The value of the forward current gain of the power transistor is approximately ____________.

  1. 0.3 to 0.5
  2. 0.1 to 0.25
  3. 0.95 to 0.99
  4. 0.55 to 0.75

Answer (Detailed Solution Below)

Option 3 : 0.95 to 0.99

Field Effect Transistors Question 2 Detailed Solution

Concept

The forward current gain (α) of a power transistor is defined as:

\(α ={I_C\over I_E}\)

where, IC = Collector current

IE = Emitter current

For power transistors, the forward current gain (α) is typically high, usually in the range of 0.95 to 0.99. This indicates that most of the emitter current flows to the collector, with very little loss to the base current.

\(β ={α\over 1-α}\)

where β is the common-emitter current gain, having α close to 1 ensures that power transistors operate efficiently with high current gain.

Thus, the correct approximate value of forward current gain for power transistors is 0.95 to 0.99.

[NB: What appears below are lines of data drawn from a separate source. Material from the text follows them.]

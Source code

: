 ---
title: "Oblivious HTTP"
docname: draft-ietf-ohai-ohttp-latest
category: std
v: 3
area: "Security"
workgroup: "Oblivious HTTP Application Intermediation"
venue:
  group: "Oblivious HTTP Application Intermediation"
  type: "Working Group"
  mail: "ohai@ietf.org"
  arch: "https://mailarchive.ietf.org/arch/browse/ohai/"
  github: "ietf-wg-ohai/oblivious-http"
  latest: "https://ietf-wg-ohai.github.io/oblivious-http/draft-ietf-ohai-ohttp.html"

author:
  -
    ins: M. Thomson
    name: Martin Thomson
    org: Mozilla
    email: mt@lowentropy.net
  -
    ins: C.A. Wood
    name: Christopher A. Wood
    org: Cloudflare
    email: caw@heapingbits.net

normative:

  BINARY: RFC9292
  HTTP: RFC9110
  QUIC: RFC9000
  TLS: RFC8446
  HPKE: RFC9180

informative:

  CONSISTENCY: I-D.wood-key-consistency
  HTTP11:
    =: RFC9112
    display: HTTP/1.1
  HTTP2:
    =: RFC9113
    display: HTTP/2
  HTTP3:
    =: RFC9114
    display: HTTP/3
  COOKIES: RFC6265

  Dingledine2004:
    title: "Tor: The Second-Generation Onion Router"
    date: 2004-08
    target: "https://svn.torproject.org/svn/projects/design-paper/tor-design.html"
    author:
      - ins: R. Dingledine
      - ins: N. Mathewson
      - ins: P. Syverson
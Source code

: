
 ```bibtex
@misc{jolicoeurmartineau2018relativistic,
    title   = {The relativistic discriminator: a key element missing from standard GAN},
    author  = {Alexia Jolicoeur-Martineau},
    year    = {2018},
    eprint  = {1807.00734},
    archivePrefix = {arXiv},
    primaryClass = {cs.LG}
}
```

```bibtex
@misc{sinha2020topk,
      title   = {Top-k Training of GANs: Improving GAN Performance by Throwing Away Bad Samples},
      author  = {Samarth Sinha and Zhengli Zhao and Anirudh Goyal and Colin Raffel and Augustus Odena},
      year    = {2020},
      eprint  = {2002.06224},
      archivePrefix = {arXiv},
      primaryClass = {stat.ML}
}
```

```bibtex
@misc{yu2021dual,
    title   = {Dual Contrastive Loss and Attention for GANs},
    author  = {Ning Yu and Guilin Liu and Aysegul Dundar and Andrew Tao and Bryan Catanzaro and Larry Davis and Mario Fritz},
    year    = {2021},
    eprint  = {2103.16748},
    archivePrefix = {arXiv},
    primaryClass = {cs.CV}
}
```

Field Effect Transistors Question 3:

A JFET has the following parameters: VGS(off) = -8 V: IDSS = 30 mA, and VGS = -4 V. The drain current will be: 

  1. 7.5 μA
  2. 7.5 mA
  3. 5.7 mA
  4. 5.7 μA

Answer (Detailed Solution Below)

Option 2 : 7.5 mA

Field Effect Transistors Question 3 Detailed Solution

Concept

The drain current in a JFET is given by:

\(I_D=I_{DSS}({1-{V_{GS}\over V_{P}}})^2\) 

where, ID = Drain current

IDSS = Saturation drain current

VGS = Gate -source voltage

VP = Pinch off voltage

Calculation

Given, Vp = - 8 V

IDSS = 30 mA

VGS = - 4 V

\(I_D=30({1-{-4\over -8}})^2\)

ID = 7.5 mA

Field Effect Transistors Question 4:

An N-channel E-MOSFET has the following parameters: 

ID(ON) = 5 mA at VGS = 10 V and VGS(th) = 5 V

Calculate its drain current for VGS = 8 V. 

  1. 3.2 mA
  2. 4 mA
  3. 2.6 mA
  4. 1.8 mA

Answer (Detailed Solution Below)

Option 4 : 1.8 mA

Field Effect Transistors Question 4 Detailed Solution

Explanation:

Correct Option Analysis:

The correct option is:

Option 4: 1.8 mA

We are given an N-channel E-MOSFET with the following parameters:

  • ID(ON) = 5 mA at VGS = 10 V
  • VGS(th) = 5 V

We need to calculate its drain current (ID) for VGS = 8 V.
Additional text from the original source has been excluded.